WORK REQUIRED:
Would you reproduce exactly the lines below from the one holding "I have an Alienware" through the one holding "I transfer a", inclusive, and no others?

━━━━━━━━

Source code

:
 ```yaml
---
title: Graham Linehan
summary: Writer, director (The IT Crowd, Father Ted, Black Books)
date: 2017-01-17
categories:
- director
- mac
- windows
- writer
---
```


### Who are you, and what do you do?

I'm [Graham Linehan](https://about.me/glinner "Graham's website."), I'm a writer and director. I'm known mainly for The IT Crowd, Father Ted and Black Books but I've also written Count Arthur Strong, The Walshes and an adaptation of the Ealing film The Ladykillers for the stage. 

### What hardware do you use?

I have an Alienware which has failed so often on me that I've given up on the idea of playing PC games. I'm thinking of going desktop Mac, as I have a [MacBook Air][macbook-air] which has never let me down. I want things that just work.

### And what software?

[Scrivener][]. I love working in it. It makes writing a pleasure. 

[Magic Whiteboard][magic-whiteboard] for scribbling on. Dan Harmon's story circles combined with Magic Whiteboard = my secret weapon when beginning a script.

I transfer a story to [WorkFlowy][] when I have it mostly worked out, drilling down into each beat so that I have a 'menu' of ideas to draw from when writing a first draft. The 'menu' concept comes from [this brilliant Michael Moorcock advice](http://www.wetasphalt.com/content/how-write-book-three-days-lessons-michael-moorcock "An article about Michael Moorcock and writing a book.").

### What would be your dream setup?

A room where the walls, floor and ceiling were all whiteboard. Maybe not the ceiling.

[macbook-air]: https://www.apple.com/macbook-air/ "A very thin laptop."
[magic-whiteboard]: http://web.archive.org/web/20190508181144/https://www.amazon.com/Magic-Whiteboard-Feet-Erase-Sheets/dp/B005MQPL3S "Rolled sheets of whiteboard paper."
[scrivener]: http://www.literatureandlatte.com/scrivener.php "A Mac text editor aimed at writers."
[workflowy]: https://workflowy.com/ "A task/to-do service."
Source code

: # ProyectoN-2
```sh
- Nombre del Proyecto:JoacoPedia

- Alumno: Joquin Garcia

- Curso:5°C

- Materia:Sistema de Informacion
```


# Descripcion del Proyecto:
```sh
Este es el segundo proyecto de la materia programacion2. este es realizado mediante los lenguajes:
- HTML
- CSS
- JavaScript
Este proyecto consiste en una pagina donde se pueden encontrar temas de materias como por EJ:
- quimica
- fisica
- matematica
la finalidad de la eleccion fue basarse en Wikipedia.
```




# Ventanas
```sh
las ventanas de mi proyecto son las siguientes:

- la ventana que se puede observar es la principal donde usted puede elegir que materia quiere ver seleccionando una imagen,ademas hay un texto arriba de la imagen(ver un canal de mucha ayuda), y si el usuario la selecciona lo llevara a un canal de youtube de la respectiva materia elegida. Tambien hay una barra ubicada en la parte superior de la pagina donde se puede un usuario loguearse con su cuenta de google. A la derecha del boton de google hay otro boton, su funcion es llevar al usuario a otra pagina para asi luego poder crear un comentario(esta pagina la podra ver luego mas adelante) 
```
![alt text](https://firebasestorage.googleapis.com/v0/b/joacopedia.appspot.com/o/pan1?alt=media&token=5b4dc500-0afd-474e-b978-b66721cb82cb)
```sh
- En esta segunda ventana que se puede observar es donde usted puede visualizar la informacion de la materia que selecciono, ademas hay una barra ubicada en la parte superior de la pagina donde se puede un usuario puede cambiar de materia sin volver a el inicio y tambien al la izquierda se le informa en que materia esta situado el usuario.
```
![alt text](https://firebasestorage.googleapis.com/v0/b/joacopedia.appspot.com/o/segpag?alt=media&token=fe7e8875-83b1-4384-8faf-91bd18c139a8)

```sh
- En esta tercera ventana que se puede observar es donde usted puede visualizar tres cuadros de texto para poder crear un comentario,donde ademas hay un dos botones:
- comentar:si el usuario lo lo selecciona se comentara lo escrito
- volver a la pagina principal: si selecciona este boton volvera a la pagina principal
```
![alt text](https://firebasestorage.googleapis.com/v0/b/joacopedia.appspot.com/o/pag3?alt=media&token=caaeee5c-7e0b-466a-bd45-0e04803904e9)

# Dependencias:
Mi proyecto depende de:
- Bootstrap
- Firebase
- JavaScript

━━━━━━━━

ANSWER TO THE PROBLEM:
I have an Alienware which has failed so often on me that I've given up on the idea of playing PC games. I'm thinking of going desktop Mac, as I have a [MacBook Air][macbook-air] which has never let me down. I want things that just work.

### And what software?

[Scrivener][]. I love working in it. It makes writing a pleasure. 

[Magic Whiteboard][magic-whiteboard] for scribbling on. Dan Harmon's story circles combined with Magic Whiteboard = my secret weapon when beginning a script.

I transfer a story to [WorkFlowy][] when I have it mostly worked out, drilling down into each beat so that I have a 'menu' of ideas to draw from when writing a first draft. The 'menu' concept comes from [this brilliant Michael Moorcock advice](http://www.wetasphalt.com/content/how-write-book-three-days-lessons-michael-moorcock "An article about Michael Moorcock and writing a book.").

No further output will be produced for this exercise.